*** Opening RECORDS PROVIDED ***

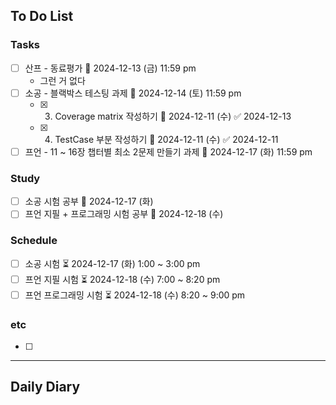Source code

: ## To Do List
### Tasks
- [ ] 산프 - 동료평가 📅 2024-12-13 (금) 11:59 pm
	- 그런 거 없다
- [ ] 소공 - 블랙박스 테스팅 과제 📅 2024-12-14 (토) 11:59 pm
	- [x] 3. Coverage matrix 작성하기 📅 2024-12-11 (수) ✅ 2024-12-13
	- [x] 4. TestCase 부분 작성하기 📅 2024-12-11 (수) ✅ 2024-12-11
- [ ] 프언 - 11 ~ 16장 챕터별 최소 2문제 만들기 과제 📅 2024-12-17 (화) 11:59 pm

### Study
- [ ] 소공 시험 공부 📅 2024-12-17 (화)
- [ ] 프언 지필 + 프로그래밍 시험 공부 📅 2024-12-18 (수)

### Schedule
- [ ] 소공 시험 ⏳ 2024-12-17 (화) 1:00 ~ 3:00 pm
- [ ] 프언 지필 시험 ⏳ 2024-12-18 (수) 7:00 ~ 8:20 pm
- [ ] 프언 프로그래밍 시험 ⏳ 2024-12-18 (수) 8:20 ~ 9:00 pm

### etc
- [ ] 

---
## Daily Diary

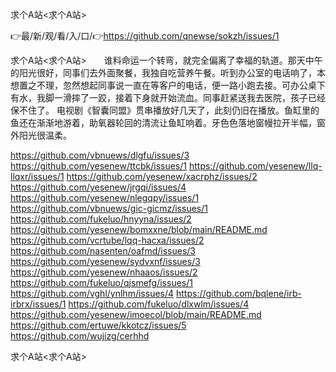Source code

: 求个A站<求个A站>

👉最/新/观/看/入/口/👉https://github.com/qnewse/sokzh/issues/1

求个A站<求个A站>　　谁料命运一个转弯，就完全偏离了幸福的轨道。那天中午的阳光很好，同事们去外面聚餐，我独自吃营养午餐。听到办公室的电话响了，本想置之不理，忽然想起同事说一直在等客户的电话，便一路小跑去接。可办公桌下有水，我脚一滑摔了一跤，接着下身就开始流血。同事赶紧送我去医院，孩子已经保不住了。
电视剧《智囊同盟》贯串播放好几天了，此刻仍旧在播放。鱼缸里的鱼还在渐渐地游着，助氧器轮回的清流让鱼缸响着。牙色色落地窗幔拉开半幅，窗外阳光很温柔。


https://github.com/vbnuews/dlgfu/issues/3
https://github.com/yesenew/ttcbk/issues/1
https://github.com/yesenew/llq-llqxr/issues/1
https://github.com/yesenew/xacrphz/issues/2
https://github.com/yesenew/jrgqi/issues/4
https://github.com/yesenew/nlegqpy/issues/1
https://github.com/vbnuews/gic-gicmz/issues/1
https://github.com/fukeluo/hnyyna/issues/2
https://github.com/yesenew/bomxxne/blob/main/README.md
https://github.com/vcrtube/lqq-hacxa/issues/2
https://github.com/nasenten/oafmd/issues/3
https://github.com/yesenew/sydvxnf/issues/3
https://github.com/yesenew/nhaaos/issues/2
https://github.com/fukeluo/qjsmefg/issues/1
https://github.com/vghl/ynlhm/issues/4
https://github.com/bqlene/irb-irbrx/issues/1
https://github.com/fukeluo/dlxwlm/issues/4
https://github.com/yesenew/imoecol/blob/main/README.md
https://github.com/ertuwe/kkotcz/issues/5
https://github.com/wujizg/cerhhd

求个A站&lt;求个A站>
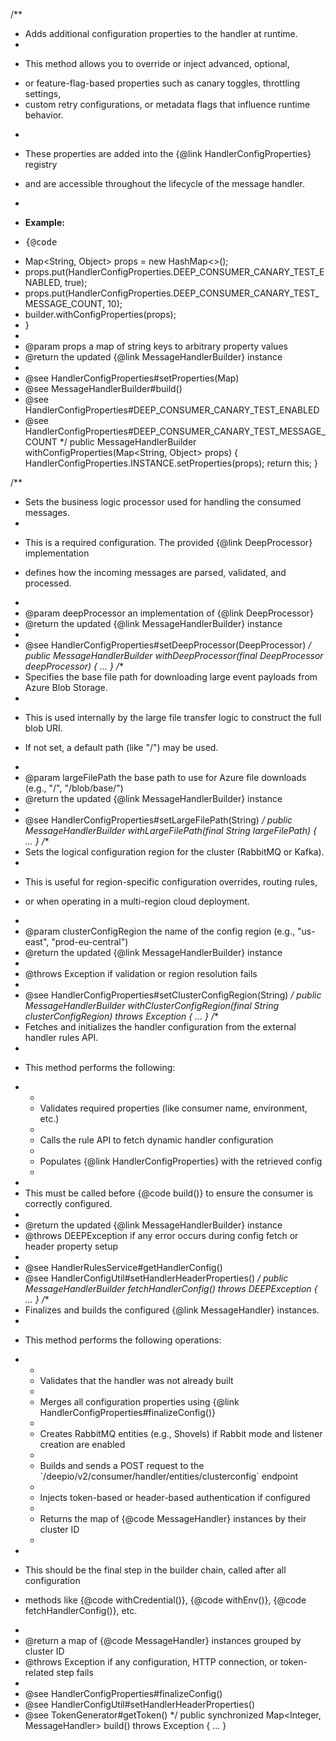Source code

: /**
 * Adds additional configuration properties to the handler at runtime.
 *
 * <p>This method allows you to override or inject advanced, optional,
 * or feature-flag-based properties such as canary toggles, throttling settings,
 * custom retry configurations, or metadata flags that influence runtime behavior.</p>
 *
 * <p>These properties are added into the {@link HandlerConfigProperties} registry
 * and are accessible throughout the lifecycle of the message handler.</p>
 *
 * <p><b>Example:</b></p>
 * <pre>{@code
 * Map<String, Object> props = new HashMap<>();
 * props.put(HandlerConfigProperties.DEEP_CONSUMER_CANARY_TEST_ENABLED, true);
 * props.put(HandlerConfigProperties.DEEP_CONSUMER_CANARY_TEST_MESSAGE_COUNT, 10);
 * builder.withConfigProperties(props);
 * }</pre>
 *
 * @param props a map of string keys to arbitrary property values
 * @return the updated {@link MessageHandlerBuilder} instance
 *
 * @see HandlerConfigProperties#setProperties(Map)
 * @see MessageHandlerBuilder#build()
 * @see HandlerConfigProperties#DEEP_CONSUMER_CANARY_TEST_ENABLED
 * @see HandlerConfigProperties#DEEP_CONSUMER_CANARY_TEST_MESSAGE_COUNT
 */
public MessageHandlerBuilder withConfigProperties(Map<String, Object> props) {
    HandlerConfigProperties.INSTANCE.setProperties(props);
    return this;
}

/**
 * Sets the business logic processor used for handling the consumed messages.
 *
 * <p>This is a required configuration. The provided {@link DeepProcessor} implementation
 * defines how the incoming messages are parsed, validated, and processed.</p>
 *
 * @param deepProcessor an implementation of {@link DeepProcessor}
 * @return the updated {@link MessageHandlerBuilder} instance
 *
 * @see HandlerConfigProperties#setDeepProcessor(DeepProcessor)
 */
public MessageHandlerBuilder withDeepProcessor(final DeepProcessor deepProcessor) {
    ...
}
/**
 * Specifies the base file path for downloading large event payloads from Azure Blob Storage.
 *
 * <p>This is used internally by the large file transfer logic to construct the full blob URI.
 * If not set, a default path (like "/") may be used.</p>
 *
 * @param largeFilePath the base path to use for Azure file downloads (e.g., "/", "/blob/base/")
 * @return the updated {@link MessageHandlerBuilder} instance
 *
 * @see HandlerConfigProperties#setLargeFilePath(String)
 */
public MessageHandlerBuilder withLargeFilePath(final String largeFilePath) {
    ...
}
/**
 * Sets the logical configuration region for the cluster (RabbitMQ or Kafka).
 *
 * <p>This is useful for region-specific configuration overrides, routing rules,
 * or when operating in a multi-region cloud deployment.</p>
 *
 * @param clusterConfigRegion the name of the config region (e.g., "us-east", "prod-eu-central")
 * @return the updated {@link MessageHandlerBuilder} instance
 *
 * @throws Exception if validation or region resolution fails
 *
 * @see HandlerConfigProperties#setClusterConfigRegion(String)
 */
public MessageHandlerBuilder withClusterConfigRegion(final String clusterConfigRegion) throws Exception {
    ...
}
/**
 * Fetches and initializes the handler configuration from the external handler rules API.
 *
 * <p>This method performs the following:
 * <ul>
 *   <li>Validates required properties (like consumer name, environment, etc.)</li>
 *   <li>Calls the rule API to fetch dynamic handler configuration</li>
 *   <li>Populates {@link HandlerConfigProperties} with the retrieved config</li>
 * </ul>
 *
 * This must be called before {@code build()} to ensure the consumer is correctly configured.
 *
 * @return the updated {@link MessageHandlerBuilder} instance
 * @throws DEEPException if any error occurs during config fetch or header property setup
 *
 * @see HandlerRulesService#getHandlerConfig()
 * @see HandlerConfigUtil#setHandlerHeaderProperties()
 */
public MessageHandlerBuilder fetchHandlerConfig() throws DEEPException {
    ...
}
/**
 * Finalizes and builds the configured {@link MessageHandler} instances.
 *
 * <p>This method performs the following operations:</p>
 * <ul>
 *   <li>Validates that the handler was not already built</li>
 *   <li>Merges all configuration properties using {@link HandlerConfigProperties#finalizeConfig()}</li>
 *   <li>Creates RabbitMQ entities (e.g., Shovels) if Rabbit mode and listener creation are enabled</li>
 *   <li>Builds and sends a POST request to the `/deepio/v2/consumer/handler/entities/clusterconfig` endpoint</li>
 *   <li>Injects token-based or header-based authentication if configured</li>
 *   <li>Returns the map of {@code MessageHandler} instances by their cluster ID</li>
 * </ul>
 *
 * <p>This should be the final step in the builder chain, called after all configuration
 * methods like {@code withCredential()}, {@code withEnv()}, {@code fetchHandlerConfig()}, etc.</p>
 *
 * @return a map of {@code MessageHandler} instances grouped by cluster ID
 * @throws Exception if any configuration, HTTP connection, or token-related step fails
 *
 * @see HandlerConfigProperties#finalizeConfig()
 * @see HandlerConfigUtil#setHandlerHeaderProperties()
 * @see TokenGenerator#getToken()
 */
public synchronized Map<Integer, MessageHandler> build() throws Exception {
    ...
}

*** Closing RECORDS PROVIDED ***

Every line in the data above needs to be given again exactly, pictures aside.

▶ [OUTPUT FOR THIS EXERCISE]:
Source code

: ## To Do List
### Tasks
- [ ] 산프 - 동료평가 📅 2024-12-13 (금) 11:59 pm
	- 그런 거 없다
- [ ] 소공 - 블랙박스 테스팅 과제 📅 2024-12-14 (토) 11:59 pm
	- [x] 3. Coverage matrix 작성하기 📅 2024-12-11 (수) ✅ 2024-12-13
	- [x] 4. TestCase 부분 작성하기 📅 2024-12-11 (수) ✅ 2024-12-11
- [ ] 프언 - 11 ~ 16장 챕터별 최소 2문제 만들기 과제 📅 2024-12-17 (화) 11:59 pm

### Study
- [ ] 소공 시험 공부 📅 2024-12-17 (화)
- [ ] 프언 지필 + 프로그래밍 시험 공부 📅 2024-12-18 (수)

### Schedule
- [ ] 소공 시험 ⏳ 2024-12-17 (화) 1:00 ~ 3:00 pm
- [ ] 프언 지필 시험 ⏳ 2024-12-18 (수) 7:00 ~ 8:20 pm
- [ ] 프언 프로그래밍 시험 ⏳ 2024-12-18 (수) 8:20 ~ 9:00 pm

### etc
- [ ] 

---
## Daily Diary

Source code

: 求个A站<求个A站>

👉最/新/观/看/入/口/👉https://github.com/qnewse/sokzh/issues/1

求个A站<求个A站>　　谁料命运一个转弯，就完全偏离了幸福的轨道。那天中午的阳光很好，同事们去外面聚餐，我独自吃营养午餐。听到办公室的电话响了，本想置之不理，忽然想起同事说一直在等客户的电话，便一路小跑去接。可办公桌下有水，我脚一滑摔了一跤，接着下身就开始流血。同事赶紧送我去医院，孩子已经保不住了。
电视剧《智囊同盟》贯串播放好几天了，此刻仍旧在播放。鱼缸里的鱼还在渐渐地游着，助氧器轮回的清流让鱼缸响着。牙色色落地窗幔拉开半幅，窗外阳光很温柔。


https://github.com/vbnuews/dlgfu/issues/3
https://github.com/yesenew/ttcbk/issues/1
https://github.com/yesenew/llq-llqxr/issues/1
https://github.com/yesenew/xacrphz/issues/2
https://github.com/yesenew/jrgqi/issues/4
https://github.com/yesenew/nlegqpy/issues/1
https://github.com/vbnuews/gic-gicmz/issues/1
https://github.com/fukeluo/hnyyna/issues/2
https://github.com/yesenew/bomxxne/blob/main/README.md
https://github.com/vcrtube/lqq-hacxa/issues/2
https://github.com/nasenten/oafmd/issues/3
https://github.com/yesenew/sydvxnf/issues/3
https://github.com/yesenew/nhaaos/issues/2
https://github.com/fukeluo/qjsmefg/issues/1
https://github.com/vghl/ynlhm/issues/4
https://github.com/bqlene/irb-irbrx/issues/1
https://github.com/fukeluo/dlxwlm/issues/4
https://github.com/yesenew/imoecol/blob/main/README.md
https://github.com/ertuwe/kkotcz/issues/5
https://github.com/wujizg/cerhhd

求个A站&lt;求个A站>
Source code

: /**
 * Adds additional configuration properties to the handler at runtime.
 *
 * <p>This method allows you to override or inject advanced, optional,
 * or feature-flag-based properties such as canary toggles, throttling settings,
 * custom retry configurations, or metadata flags that influence runtime behavior.</p>
 *
 * <p>These properties are added into the {@link HandlerConfigProperties} registry
 * and are accessible throughout the lifecycle of the message handler.</p>
 *
 * <p><b>Example:</b></p>
 * <pre>{@code
 * Map<String, Object> props = new HashMap<>();
 * props.put(HandlerConfigProperties.DEEP_CONSUMER_CANARY_TEST_ENABLED, true);
 * props.put(HandlerConfigProperties.DEEP_CONSUMER_CANARY_TEST_MESSAGE_COUNT, 10);
 * builder.withConfigProperties(props);
 * }</pre>
 *
 * @param props a map of string keys to arbitrary property values
 * @return the updated {@link MessageHandlerBuilder} instance
 *
 * @see HandlerConfigProperties#setProperties(Map)
 * @see MessageHandlerBuilder#build()
 * @see HandlerConfigProperties#DEEP_CONSUMER_CANARY_TEST_ENABLED
 * @see HandlerConfigProperties#DEEP_CONSUMER_CANARY_TEST_MESSAGE_COUNT
 */
public MessageHandlerBuilder withConfigProperties(Map<String, Object> props) {
    HandlerConfigProperties.INSTANCE.setProperties(props);
    return this;
}

/**
 * Sets the business logic processor used for handling the consumed messages.
 *
 * <p>This is a required configuration. The provided {@link DeepProcessor} implementation
 * defines how the incoming messages are parsed, validated, and processed.</p>
 *
 * @param deepProcessor an implementation of {@link DeepProcessor}
 * @return the updated {@link MessageHandlerBuilder} instance
 *
 * @see HandlerConfigProperties#setDeepProcessor(DeepProcessor)
 */
public MessageHandlerBuilder withDeepProcessor(final DeepProcessor deepProcessor) {
    ...
}
/**
 * Specifies the base file path for downloading large event payloads from Azure Blob Storage.
 *
 * <p>This is used internally by the large file transfer logic to construct the full blob URI.
 * If not set, a default path (like "/") may be used.</p>
 *
 * @param largeFilePath the base path to use for Azure file downloads (e.g., "/", "/blob/base/")
 * @return the updated {@link MessageHandlerBuilder} instance
 *
 * @see HandlerConfigProperties#setLargeFilePath(String)
 */
public MessageHandlerBuilder withLargeFilePath(final String largeFilePath) {
    ...
}
/**
 * Sets the logical configuration region for the cluster (RabbitMQ or Kafka).
 *
 * <p>This is useful for region-specific configuration overrides, routing rules,
 * or when operating in a multi-region cloud deployment.</p>
 *
 * @param clusterConfigRegion the name of the config region (e.g., "us-east", "prod-eu-central")
 * @return the updated {@link MessageHandlerBuilder} instance
 *
 * @throws Exception if validation or region resolution fails
 *
 * @see HandlerConfigProperties#setClusterConfigRegion(String)
 */
public MessageHandlerBuilder withClusterConfigRegion(final String clusterConfigRegion) throws Exception {
    ...
}
/**
 * Fetches and initializes the handler configuration from the external handler rules API.
 *
 * <p>This method performs the following:
 * <ul>
 *   <li>Validates required properties (like consumer name, environment, etc.)</li>
 *   <li>Calls the rule API to fetch dynamic handler configuration</li>
 *   <li>Populates {@link HandlerConfigProperties} with the retrieved config</li>
 * </ul>
 *
 * This must be called before {@code build()} to ensure the consumer is correctly configured.
 *
 * @return the updated {@link MessageHandlerBuilder} instance
 * @throws DEEPException if any error occurs during config fetch or header property setup
 *
 * @see HandlerRulesService#getHandlerConfig()
 * @see HandlerConfigUtil#setHandlerHeaderProperties()
 */
public MessageHandlerBuilder fetchHandlerConfig() throws DEEPException {
    ...
}
/**
 * Finalizes and builds the configured {@link MessageHandler} instances.
 *
 * <p>This method performs the following operations:</p>
 * <ul>
 *   <li>Validates that the handler was not already built</li>
 *   <li>Merges all configuration properties using {@link HandlerConfigProperties#finalizeConfig()}</li>
 *   <li>Creates RabbitMQ entities (e.g., Shovels) if Rabbit mode and listener creation are enabled</li>
 *   <li>Builds and sends a POST request to the `/deepio/v2/consumer/handler/entities/clusterconfig` endpoint</li>
 *   <li>Injects token-based or header-based authentication if configured</li>
 *   <li>Returns the map of {@code MessageHandler} instances by their cluster ID</li>
 * </ul>
 *
 * <p>This should be the final step in the builder chain, called after all configuration
 * methods like {@code withCredential()}, {@code withEnv()}, {@code fetchHandlerConfig()}, etc.</p>
 *
 * @return a map of {@code MessageHandler} instances grouped by cluster ID
 * @throws Exception if any configuration, HTTP connection, or token-related step fails
 *
 * @see HandlerConfigProperties#finalizeConfig()
 * @see HandlerConfigUtil#setHandlerHeaderProperties()
 * @see TokenGenerator#getToken()
 */
public synchronized Map<Integer, MessageHandler> build() throws Exception {
    ...
}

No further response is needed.